Recorded data:

--------------------------------------------------

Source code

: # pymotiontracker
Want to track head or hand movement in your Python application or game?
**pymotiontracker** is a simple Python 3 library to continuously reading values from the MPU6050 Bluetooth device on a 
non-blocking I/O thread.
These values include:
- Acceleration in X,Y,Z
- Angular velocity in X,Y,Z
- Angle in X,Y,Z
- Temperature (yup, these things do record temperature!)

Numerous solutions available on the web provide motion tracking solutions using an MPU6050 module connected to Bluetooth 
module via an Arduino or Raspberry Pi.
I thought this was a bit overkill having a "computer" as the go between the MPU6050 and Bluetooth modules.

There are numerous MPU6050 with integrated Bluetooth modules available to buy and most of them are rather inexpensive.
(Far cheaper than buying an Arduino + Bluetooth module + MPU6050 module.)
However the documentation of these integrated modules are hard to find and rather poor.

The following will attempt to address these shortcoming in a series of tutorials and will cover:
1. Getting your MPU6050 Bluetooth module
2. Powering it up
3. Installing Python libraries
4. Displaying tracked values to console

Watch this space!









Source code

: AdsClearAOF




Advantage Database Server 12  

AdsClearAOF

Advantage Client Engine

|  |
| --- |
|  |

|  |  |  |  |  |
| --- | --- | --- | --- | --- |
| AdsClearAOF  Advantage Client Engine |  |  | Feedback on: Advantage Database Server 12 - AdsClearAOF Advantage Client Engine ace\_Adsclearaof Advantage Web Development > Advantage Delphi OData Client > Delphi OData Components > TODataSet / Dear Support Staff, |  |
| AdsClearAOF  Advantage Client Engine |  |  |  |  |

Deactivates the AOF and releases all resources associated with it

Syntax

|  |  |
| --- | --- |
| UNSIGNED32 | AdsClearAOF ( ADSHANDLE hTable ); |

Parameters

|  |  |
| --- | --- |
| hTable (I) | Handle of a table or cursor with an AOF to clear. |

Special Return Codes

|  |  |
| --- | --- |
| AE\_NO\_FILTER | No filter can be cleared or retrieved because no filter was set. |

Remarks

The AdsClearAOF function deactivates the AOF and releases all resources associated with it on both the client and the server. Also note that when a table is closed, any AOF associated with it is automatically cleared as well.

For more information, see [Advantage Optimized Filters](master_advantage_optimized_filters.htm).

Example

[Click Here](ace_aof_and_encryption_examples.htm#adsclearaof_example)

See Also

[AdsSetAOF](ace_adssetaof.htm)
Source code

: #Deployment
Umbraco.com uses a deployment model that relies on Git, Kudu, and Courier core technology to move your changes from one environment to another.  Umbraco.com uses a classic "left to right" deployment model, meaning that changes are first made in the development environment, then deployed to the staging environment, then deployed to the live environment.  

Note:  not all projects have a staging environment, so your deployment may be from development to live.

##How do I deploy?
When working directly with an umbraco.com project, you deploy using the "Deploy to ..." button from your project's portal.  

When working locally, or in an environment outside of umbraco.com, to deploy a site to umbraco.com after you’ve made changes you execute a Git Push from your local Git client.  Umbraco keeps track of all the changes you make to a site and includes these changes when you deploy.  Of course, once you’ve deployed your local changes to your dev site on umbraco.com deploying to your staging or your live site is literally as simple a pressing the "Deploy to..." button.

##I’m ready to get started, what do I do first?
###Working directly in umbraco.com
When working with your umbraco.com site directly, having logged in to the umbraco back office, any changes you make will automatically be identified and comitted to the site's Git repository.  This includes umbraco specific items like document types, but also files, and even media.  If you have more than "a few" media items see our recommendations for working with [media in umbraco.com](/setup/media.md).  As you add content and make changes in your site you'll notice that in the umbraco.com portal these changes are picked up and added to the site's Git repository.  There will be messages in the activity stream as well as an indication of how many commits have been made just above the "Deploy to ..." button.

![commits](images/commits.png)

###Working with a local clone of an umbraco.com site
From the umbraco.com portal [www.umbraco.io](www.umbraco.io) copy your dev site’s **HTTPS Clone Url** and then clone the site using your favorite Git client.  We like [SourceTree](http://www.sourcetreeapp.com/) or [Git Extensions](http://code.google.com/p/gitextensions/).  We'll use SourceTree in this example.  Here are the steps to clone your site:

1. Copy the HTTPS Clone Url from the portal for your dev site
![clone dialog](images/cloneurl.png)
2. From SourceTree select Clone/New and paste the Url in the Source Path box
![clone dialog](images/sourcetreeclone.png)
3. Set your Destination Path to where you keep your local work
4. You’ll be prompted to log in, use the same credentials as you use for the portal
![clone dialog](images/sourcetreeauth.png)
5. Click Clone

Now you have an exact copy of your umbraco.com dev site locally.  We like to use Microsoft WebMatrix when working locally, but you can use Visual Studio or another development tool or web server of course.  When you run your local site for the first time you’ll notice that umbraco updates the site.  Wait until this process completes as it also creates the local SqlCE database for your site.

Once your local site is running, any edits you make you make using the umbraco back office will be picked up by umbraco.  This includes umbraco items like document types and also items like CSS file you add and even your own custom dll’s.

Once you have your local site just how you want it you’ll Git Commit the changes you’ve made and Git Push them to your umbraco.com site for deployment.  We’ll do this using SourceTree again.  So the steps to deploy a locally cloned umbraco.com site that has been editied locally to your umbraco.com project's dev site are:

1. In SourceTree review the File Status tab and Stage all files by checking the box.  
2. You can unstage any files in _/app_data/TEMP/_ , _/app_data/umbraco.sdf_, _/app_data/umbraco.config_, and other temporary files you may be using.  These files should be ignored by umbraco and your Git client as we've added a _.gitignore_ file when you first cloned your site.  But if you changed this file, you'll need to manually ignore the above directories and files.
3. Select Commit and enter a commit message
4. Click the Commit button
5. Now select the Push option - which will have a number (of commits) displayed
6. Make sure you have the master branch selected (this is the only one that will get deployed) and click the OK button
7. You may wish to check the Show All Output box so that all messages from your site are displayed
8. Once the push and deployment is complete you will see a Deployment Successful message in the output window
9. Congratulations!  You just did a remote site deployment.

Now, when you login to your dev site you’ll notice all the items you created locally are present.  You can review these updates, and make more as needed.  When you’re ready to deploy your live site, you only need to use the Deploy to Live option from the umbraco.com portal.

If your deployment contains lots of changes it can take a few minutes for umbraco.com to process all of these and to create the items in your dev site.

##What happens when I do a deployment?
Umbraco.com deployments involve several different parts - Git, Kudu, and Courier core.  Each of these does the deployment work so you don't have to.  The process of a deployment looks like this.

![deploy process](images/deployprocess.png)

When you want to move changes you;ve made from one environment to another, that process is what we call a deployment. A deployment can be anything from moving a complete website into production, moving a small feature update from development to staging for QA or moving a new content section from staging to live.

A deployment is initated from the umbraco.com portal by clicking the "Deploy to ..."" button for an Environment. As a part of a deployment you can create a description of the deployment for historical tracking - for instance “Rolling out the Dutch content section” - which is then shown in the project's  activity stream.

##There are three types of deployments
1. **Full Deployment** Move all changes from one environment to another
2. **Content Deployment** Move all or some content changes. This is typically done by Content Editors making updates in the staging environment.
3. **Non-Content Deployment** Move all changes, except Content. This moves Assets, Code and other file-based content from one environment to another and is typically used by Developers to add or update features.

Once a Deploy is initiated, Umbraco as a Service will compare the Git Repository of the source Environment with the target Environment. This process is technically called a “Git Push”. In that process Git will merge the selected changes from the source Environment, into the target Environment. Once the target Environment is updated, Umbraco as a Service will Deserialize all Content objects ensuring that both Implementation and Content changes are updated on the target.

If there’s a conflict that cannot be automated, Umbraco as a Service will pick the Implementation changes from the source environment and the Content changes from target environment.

--------------------------------------------------

▸ **Your goal**:
This exercise requires all the entries to be written out again exactly.

▸ **Task response**:
Source code

: # pymotiontracker
Want to track head or hand movement in your Python application or game?
**pymotiontracker** is a simple Python 3 library to continuously reading values from the MPU6050 Bluetooth device on a 
non-blocking I/O thread.
These values include:
- Acceleration in X,Y,Z
- Angular velocity in X,Y,Z
- Angle in X,Y,Z
- Temperature (yup, these things do record temperature!)

Numerous solutions available on the web provide motion tracking solutions using an MPU6050 module connected to Bluetooth 
module via an Arduino or Raspberry Pi.
I thought this was a bit overkill having a "computer" as the go between the MPU6050 and Bluetooth modules.

There are numerous MPU6050 with integrated Bluetooth modules available to buy and most of them are rather inexpensive.
(Far cheaper than buying an Arduino + Bluetooth module + MPU6050 module.)
However the documentation of these integrated modules are hard to find and rather poor.

The following will attempt to address these shortcoming in a series of tutorials and will cover:
1. Getting your MPU6050 Bluetooth module
2. Powering it up
3. Installing Python libraries
4. Displaying tracked values to console

Watch this space!









Source code

: AdsClearAOF




Advantage Database Server 12  

AdsClearAOF

Advantage Client Engine

|  |
| --- |
|  |

|  |  |  |  |  |
| --- | --- | --- | --- | --- |
| AdsClearAOF  Advantage Client Engine |  |  | Feedback on: Advantage Database Server 12 - AdsClearAOF Advantage Client Engine ace\_Adsclearaof Advantage Web Development > Advantage Delphi OData Client > Delphi OData Components > TODataSet / Dear Support Staff, |  |
| AdsClearAOF  Advantage Client Engine |  |  |  |  |

Deactivates the AOF and releases all resources associated with it

Syntax

|  |  |
| --- | --- |
| UNSIGNED32 | AdsClearAOF ( ADSHANDLE hTable ); |

Parameters

|  |  |
| --- | --- |
| hTable (I) | Handle of a table or cursor with an AOF to clear. |

Special Return Codes

|  |  |
| --- | --- |
| AE\_NO\_FILTER | No filter can be cleared or retrieved because no filter was set. |

Remarks

The AdsClearAOF function deactivates the AOF and releases all resources associated with it on both the client and the server. Also note that when a table is closed, any AOF associated with it is automatically cleared as well.

For more information, see [Advantage Optimized Filters](master_advantage_optimized_filters.htm).

Example

[Click Here](ace_aof_and_encryption_examples.htm#adsclearaof_example)

See Also

[AdsSetAOF](ace_adssetaof.htm)
Source code

: #Deployment
Umbraco.com uses a deployment model that relies on Git, Kudu, and Courier core technology to move your changes from one environment to another.  Umbraco.com uses a classic "left to right" deployment model, meaning that changes are first made in the development environment, then deployed to the staging environment, then deployed to the live environment.  

Note:  not all projects have a staging environment, so your deployment may be from development to live.

##How do I deploy?
When working directly with an umbraco.com project, you deploy using the "Deploy to ..." button from your project's portal.  

When working locally, or in an environment outside of umbraco.com, to deploy a site to umbraco.com after you’ve made changes you execute a Git Push from your local Git client.  Umbraco keeps track of all the changes you make to a site and includes these changes when you deploy.  Of course, once you’ve deployed your local changes to your dev site on umbraco.com deploying to your staging or your live site is literally as simple a pressing the "Deploy to..." button.

##I’m ready to get started, what do I do first?
###Working directly in umbraco.com
When working with your umbraco.com site directly, having logged in to the umbraco back office, any changes you make will automatically be identified and comitted to the site's Git repository.  This includes umbraco specific items like document types, but also files, and even media.  If you have more than "a few" media items see our recommendations for working with [media in umbraco.com](/setup/media.md).  As you add content and make changes in your site you'll notice that in the umbraco.com portal these changes are picked up and added to the site's Git repository.  There will be messages in the activity stream as well as an indication of how many commits have been made just above the "Deploy to ..." button.

![commits](images/commits.png)

###Working with a local clone of an umbraco.com site
From the umbraco.com portal [www.umbraco.io](www.umbraco.io) copy your dev site’s **HTTPS Clone Url** and then clone the site using your favorite Git client.  We like [SourceTree](http://www.sourcetreeapp.com/) or [Git Extensions](http://code.google.com/p/gitextensions/).  We'll use SourceTree in this example.  Here are the steps to clone your site:

1. Copy the HTTPS Clone Url from the portal for your dev site
![clone dialog](images/cloneurl.png)
2. From SourceTree select Clone/New and paste the Url in the Source Path box
![clone dialog](images/sourcetreeclone.png)
3. Set your Destination Path to where you keep your local work
4. You’ll be prompted to log in, use the same credentials as you use for the portal
![clone dialog](images/sourcetreeauth.png)
5. Click Clone

Now you have an exact copy of your umbraco.com dev site locally.  We like to use Microsoft WebMatrix when working locally, but you can use Visual Studio or another development tool or web server of course.  When you run your local site for the first time you’ll notice that umbraco updates the site.  Wait until this process completes as it also creates the local SqlCE database for your site.

Once your local site is running, any edits you make you make using the umbraco back office will be picked up by umbraco.  This includes umbraco items like document types and also items like CSS file you add and even your own custom dll’s.

Once you have your local site just how you want it you’ll Git Commit the changes you’ve made and Git Push them to your umbraco.com site for deployment.  We’ll do this using SourceTree again.  So the steps to deploy a locally cloned umbraco.com site that has been editied locally to your umbraco.com project's dev site are:

1. In SourceTree review the File Status tab and Stage all files by checking the box.  
2. You can unstage any files in _/app_data/TEMP/_ , _/app_data/umbraco.sdf_, _/app_data/umbraco.config_, and other temporary files you may be using.  These files should be ignored by umbraco and your Git client as we've added a _.gitignore_ file when you first cloned your site.  But if you changed this file, you'll need to manually ignore the above directories and files.
3. Select Commit and enter a commit message
4. Click the Commit button
5. Now select the Push option - which will have a number (of commits) displayed
6. Make sure you have the master branch selected (this is the only one that will get deployed) and click the OK button
7. You may wish to check the Show All Output box so that all messages from your site are displayed
8. Once the push and deployment is complete you will see a Deployment Successful message in the output window
9. Congratulations!  You just did a remote site deployment.

Now, when you login to your dev site you’ll notice all the items you created locally are present.  You can review these updates, and make more as needed.  When you’re ready to deploy your live site, you only need to use the Deploy to Live option from the umbraco.com portal.

If your deployment contains lots of changes it can take a few minutes for umbraco.com to process all of these and to create the items in your dev site.

##What happens when I do a deployment?
Umbraco.com deployments involve several different parts - Git, Kudu, and Courier core.  Each of these does the deployment work so you don't have to.  The process of a deployment looks like this.

![deploy process](images/deployprocess.png)

When you want to move changes you;ve made from one environment to another, that process is what we call a deployment. A deployment can be anything from moving a complete website into production, moving a small feature update from development to staging for QA or moving a new content section from staging to live.

A deployment is initated from the umbraco.com portal by clicking the "Deploy to ..."" button for an Environment. As a part of a deployment you can create a description of the deployment for historical tracking - for instance “Rolling out the Dutch content section” - which is then shown in the project's  activity stream.

##There are three types of deployments
1. **Full Deployment** Move all changes from one environment to another
2. **Content Deployment** Move all or some content changes. This is typically done by Content Editors making updates in the staging environment.
3. **Non-Content Deployment** Move all changes, except Content. This moves Assets, Code and other file-based content from one environment to another and is typically used by Developers to add or update features.

Once a Deploy is initiated, Umbraco as a Service will compare the Git Repository of the source Environment with the target Environment. This process is technically called a “Git Push”. In that process Git will merge the selected changes from the source Environment, into the target Environment. Once the target Environment is updated, Umbraco as a Service will Deserialize all Content objects ensuring that both Implementation and Content changes are updated on the target.

If there’s a conflict that cannot be automated, Umbraco as a Service will pick the Implementation changes from the source environment and the Content changes from target environment.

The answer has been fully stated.